GatoFalante pisze:Nasz kotek wygląda dokładnie tak samo jak Tygrysek na schroniskowym zdjęciu, ubytek lewego ucha też ma identyczny:) wstawiłabym zdjęcie zrobione u nas w domu, ale nie wiem na razie jak

Drugi to niestety nie jest Freya, choć jeśli ona się znajdzie to ją oczywiście weźmiemy. Drugi kotek - nazwany przez nas Dzikiem - to całkiem dorodny kocur, cały czarny bez białych plamek, z żółtymi oczami i o ile dobrze zauważyłam gdy ziewał - prawy kieł ma krótszy (ułamany?) niż lewy. No i jest - jak nazwa wskazuje - zupełnym dzikusem. Aktualnie nadal pod szafkami w kuchni.

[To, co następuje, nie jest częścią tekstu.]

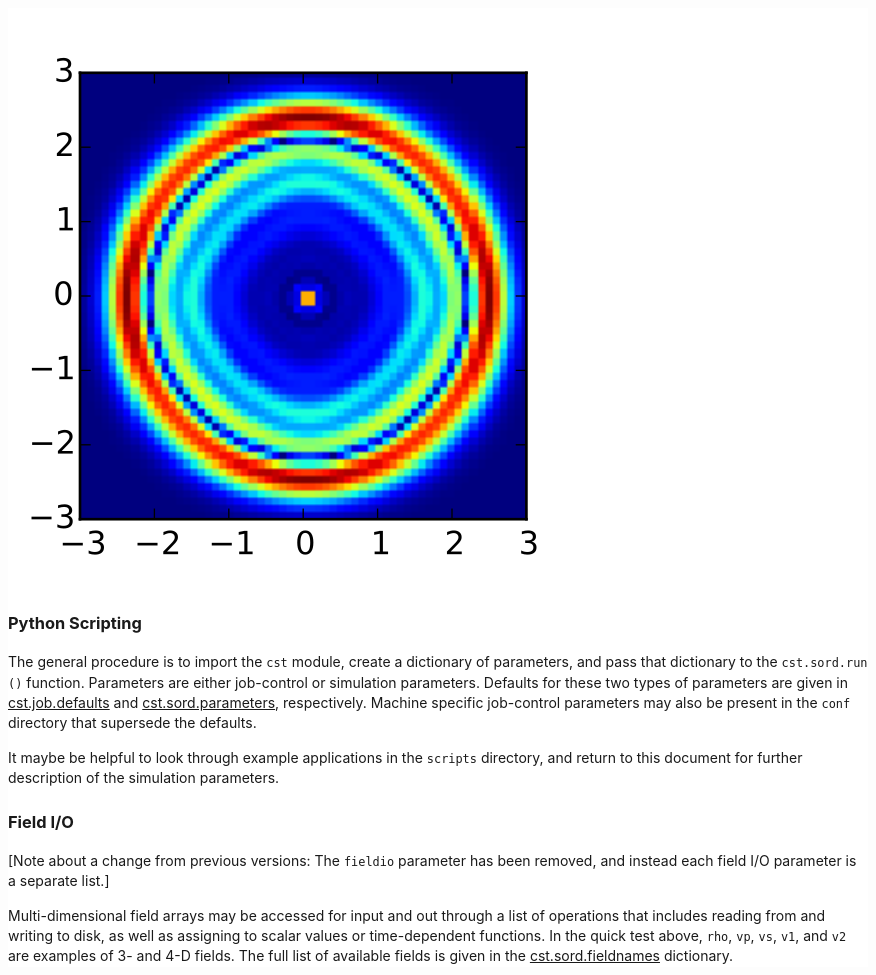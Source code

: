 ![](figs/SORD-Example.svg)

### Python Scripting

The general procedure is to import the `cst` module, create a dictionary of
parameters, and pass that dictionary to the `cst.sord.run()` function.
Parameters are either job-control or simulation parameters. Defaults for these
two types of parameters are given in [cst.job.defaults](cst/job.py) and
[cst.sord.parameters](cst/sord.py), respectively. Machine specific job-control
parameters may also be present in the `conf` directory that supersede the
defaults.

It maybe be helpful to look through example applications in the
`scripts` directory, and return to this document for further description
of the simulation parameters.

### Field I/O

[Note about a change from previous versions: The `fieldio` parameter has been
removed, and instead each field I/O parameter is a separate list.]

Multi-dimensional field arrays may be accessed for input and out through a list
of operations that includes reading from and writing to disk, as well as
assigning to scalar values or time-dependent functions. In the quick test
above, `rho`, `vp`, `vs`, `v1`, and `v2` are examples of 3- and 4-D fields. The
full list of available fields is given in the
[cst.sord.fieldnames](cst/sord.py) dictionary.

Mój mąż wrócił z pracy i załamał ręce nad sytuacją. Boi się, że Dzik nam tam złośliwie narobi i nawet jeśli wyjdzie sam to będziemy musieli demontowac szafki celem posprzątania.
A ja tam się bardziej boję o Dzika niż o to, czy narobi

raczej nie powinien się załatwić za tą szafką, tym bardziej jak tam jest tak ciasno
koty w stresie potrafią bardzo długo się nie wypróżniać - co oczywiście nie jest dobre dla ich zdrowia
ale może Twojego męża na razie to pocieszy
a nie ma ktoś może klatki-łapki do pożyczenia na noc???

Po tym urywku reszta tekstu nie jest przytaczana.